Studying peripheral and central components of pain is highly relevant. A better understanding is needed for guiding therapy and research. During the last years the importance of central nervous mechanisms for several different pain conditions, previously thought of as peripherally driven only, has been highlighted [2,3,4,5]. Central sensitization is one important such mechanism. The concept was introduced by Clifford Woolf in 1983 when he described how a thermal injury to the paw of an animal induced segmental plastic changes in the spinal cord [6]. This would explain reduced thresholds, increased receptive fields, and augmented synaptic output [6].

The task force for taxonomy of the International Association for the Study of Pain (IASP) define “central sensitization” as “an enhanced responsiveness of nociceptive neurons in the CNS to their normal afferent input”.

An important question is whether there are individuals with a higher risk for developing central sensitization than others, and if so, whether these subjects have an increased risk for developing conditions with a general pain hypersensitivity. Some interesting findings on genetics of sensory function are emerging [7]

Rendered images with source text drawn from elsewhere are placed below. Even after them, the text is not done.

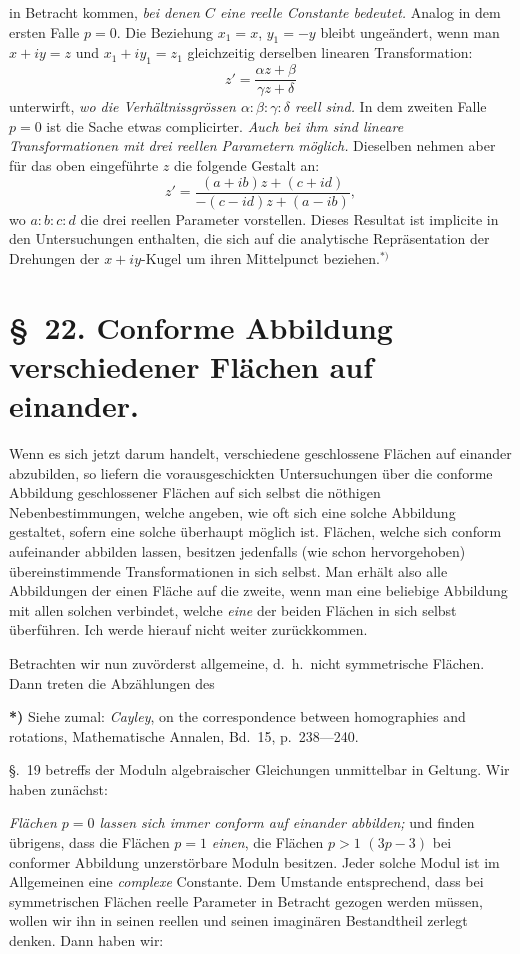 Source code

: \documentclass{article}
\begin{document}
in Betracht kommen, \emph{bei denen $C$ eine reelle Constante bedeutet.} Analog in dem ersten Falle $p = 0$. Die Beziehung $x_{1} = x$, $y_{1} = - y$ bleibt ungeändert, wenn man $x + iy = z$ und $x_{1} + iy_{1} = z_{1}$ gleichzeitig derselben linearen Transformation:
\[ z' = \frac{\alpha z + \beta}{\gamma z + \delta} \]
unterwirft, \emph{wo die Verhältnissgrössen $\alpha : \beta : \gamma : \delta$ reell sind.} In dem zweiten Falle $p = 0$ ist die Sache etwas complicirter. \emph{Auch bei ihm sind lineare Transformationen mit drei reellen Parametern möglich.} Dieselben nehmen aber für das oben eingeführte $z$ die folgende Gestalt an:
\[ z' = \frac{(a + ib)z + (c + id)}{- (c - id)z + (a - ib)}, \]
wo $a : b : c : d$ die drei reellen Parameter vorstellen. Dieses Resultat ist implicite in den Untersuchungen enthalten, die sich auf die analytische Repräsentation der Drehungen der $x + iy$-Kugel um ihren Mittelpunct beziehen.${}^{*)}$

\section*{§~22. Conforme Abbildung verschiedener Flächen auf einander.}

Wenn es sich jetzt darum handelt, verschiedene geschlossene Flächen auf einander abzubilden, so liefern die vorausgeschickten Untersuchungen über die conforme Abbildung geschlossener Flächen auf sich selbst die nöthigen Nebenbestimmungen, welche angeben, wie oft sich eine solche Abbildung gestaltet, sofern eine solche überhaupt möglich ist. Flächen, welche sich conform aufeinander abbilden lassen, besitzen jedenfalls (wie schon hervorgehoben) übereinstimmende Transformationen in sich selbst. Man erhält also alle Abbildungen der einen Fläche auf die zweite, wenn man eine beliebige Abbildung mit allen solchen verbindet, welche \emph{eine} der beiden Flächen in sich selbst überführen. Ich werde hierauf nicht weiter zurückkommen.

Betrachten wir nun zuvörderst allgemeine, d.\ h.\ nicht symmetrische Flächen. Dann treten die Abzählungen des

\textbf{*)} Siehe zumal: \emph{Cayley}, on the correspondence between homographies and rotations, Mathematische Annalen, Bd.~15, p.~238---240.

§.~19 betreffs der Moduln algebraischer Gleichungen unmittelbar in Geltung. Wir haben zunächst:

\emph{Flächen $p = 0$ lassen sich immer conform auf einander abbilden;}
und finden übrigens, dass die Flächen $p = 1$ \emph{einen}, die Flächen $p > 1$ $(3p - 3)$ bei conformer Abbildung unzerstörbare Moduln besitzen. Jeder solche Modul ist im Allgemeinen eine \emph{complexe} Constante. Dem Umstande entsprechend, dass bei symmetrischen Flächen reelle Parameter in Betracht gezogen werden müssen, wollen wir ihn in seinen reellen und seinen imaginären Bestandtheil zerlegt denken. Dann haben wir:
\end{document}
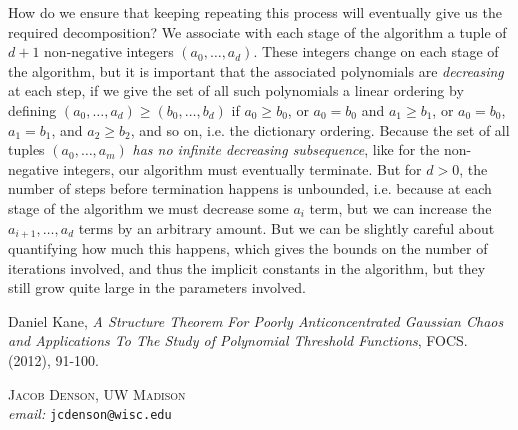 \documentclass{article}
\theoremstyle{plain}
\theoremstyle{definition}
\begin{document}
How do we ensure that keeping repeating this process will eventually give us the required decomposition? We associate with each stage of the algorithm a tuple of $d+1$ non-negative integers $(a_0,\dots,a_d)$. These integers change on each stage of the algorithm, but it is important that the associated polynomials are \emph{decreasing} at each step, if we give the set of all such polynomials a linear ordering by defining $(a_0,\dots,a_d) \geq (b_0,\dots,b_d)$ if $a_0 \geq b_0$, or $a_0 = b_0$ and $a_1 \geq b_1$, or $a_0 = b_0$, $a_1 = b_1$, and $a_2 \geq b_2$, and so on, i.e. the dictionary ordering. Because the set of all tuples $(a_0,\dots,a_m)$ \emph{has no infinite decreasing subsequence}, like for the non-negative integers, our algorithm must eventually terminate. But for $d > 0$, the number of steps before termination happens is unbounded, i.e. because at each stage of the algorithm we must decrease some $a_i$ term, but we can increase the $a_{i+1}, \dots, a_d$ terms by an arbitrary amount. But we can be slightly careful about quantifying how much this happens, which gives the bounds on the number of iterations involved, and thus the implicit constants in the algorithm, but they still grow quite large in the parameters involved.

\begin{thebibliography}{3}

    Daniel Kane,
    \emph{A Structure Theorem For Poorly Anticoncentrated Gaussian Chaos and Applications To The Study of Polynomial Threshold Functions},
    FOCS. (2012), 91-100.

\end{thebibliography}

\noindent \textsc{Jacob Denson, UW Madison}\\
\textit{email:} \texttt{jcdenson@wisc.edu}
\end{document}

Moreover, studies of shoulder impingement syndrome found that patients with hypersensitivity in the area of pain or referred pain had a poorer outcome after surgery [8].

Learning the mechanisms of central sensitization offered new targets for novel analgesics. Drugs that do not effectively stop a noxious stimulus (nociceptive pain) but instead normalize a hypersensitive pain system are important tools. Drugs like ketamine, some antidepressants, alfa-2-agonists, and anticonvulsants such as gabapentin and pregabalin, reduce central sensitization. We also need clinical tools to identify patients where central sensitization is a major treatment target.

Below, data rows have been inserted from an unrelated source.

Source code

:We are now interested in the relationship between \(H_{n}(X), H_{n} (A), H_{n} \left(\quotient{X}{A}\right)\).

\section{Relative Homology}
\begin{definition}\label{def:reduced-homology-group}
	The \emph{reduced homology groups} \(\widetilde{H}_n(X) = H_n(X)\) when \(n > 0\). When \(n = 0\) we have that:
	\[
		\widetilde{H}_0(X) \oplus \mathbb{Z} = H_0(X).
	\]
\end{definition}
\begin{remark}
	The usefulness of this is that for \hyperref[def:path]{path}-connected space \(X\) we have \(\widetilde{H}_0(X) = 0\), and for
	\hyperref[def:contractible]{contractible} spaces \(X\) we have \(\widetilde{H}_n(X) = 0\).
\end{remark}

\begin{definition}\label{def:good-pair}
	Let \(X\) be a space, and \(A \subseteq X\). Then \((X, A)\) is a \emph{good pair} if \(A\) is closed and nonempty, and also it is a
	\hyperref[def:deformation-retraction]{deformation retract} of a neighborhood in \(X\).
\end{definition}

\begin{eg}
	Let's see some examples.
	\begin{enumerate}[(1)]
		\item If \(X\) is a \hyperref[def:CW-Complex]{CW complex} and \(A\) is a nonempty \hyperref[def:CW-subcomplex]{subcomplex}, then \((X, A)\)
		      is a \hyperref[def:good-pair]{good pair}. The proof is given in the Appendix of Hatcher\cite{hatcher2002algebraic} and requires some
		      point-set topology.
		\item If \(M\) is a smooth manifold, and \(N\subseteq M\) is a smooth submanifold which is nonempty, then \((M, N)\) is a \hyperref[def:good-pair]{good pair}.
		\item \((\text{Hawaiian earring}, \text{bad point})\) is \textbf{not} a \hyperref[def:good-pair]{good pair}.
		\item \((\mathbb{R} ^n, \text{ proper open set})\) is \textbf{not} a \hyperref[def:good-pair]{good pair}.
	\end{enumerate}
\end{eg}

The burn injury model used by the Matre and Knardahl tested the sensitization around a burn injury remote from the painful location. The results may have been different if the same stimulus was applied in the field of pain distribution. Other less painful methods than the burn injury are needed for use in the clinic. Despite the negative findings of the present study, the search for a better understanding of the peripheral versus the central nervous contributions to pain conditions should continue. That will eventually help us choosing the correct treatment for each individual patient.


DOI of refers to article: http://dx.doi.org/10.1016/j.sjpain.2012.04.003.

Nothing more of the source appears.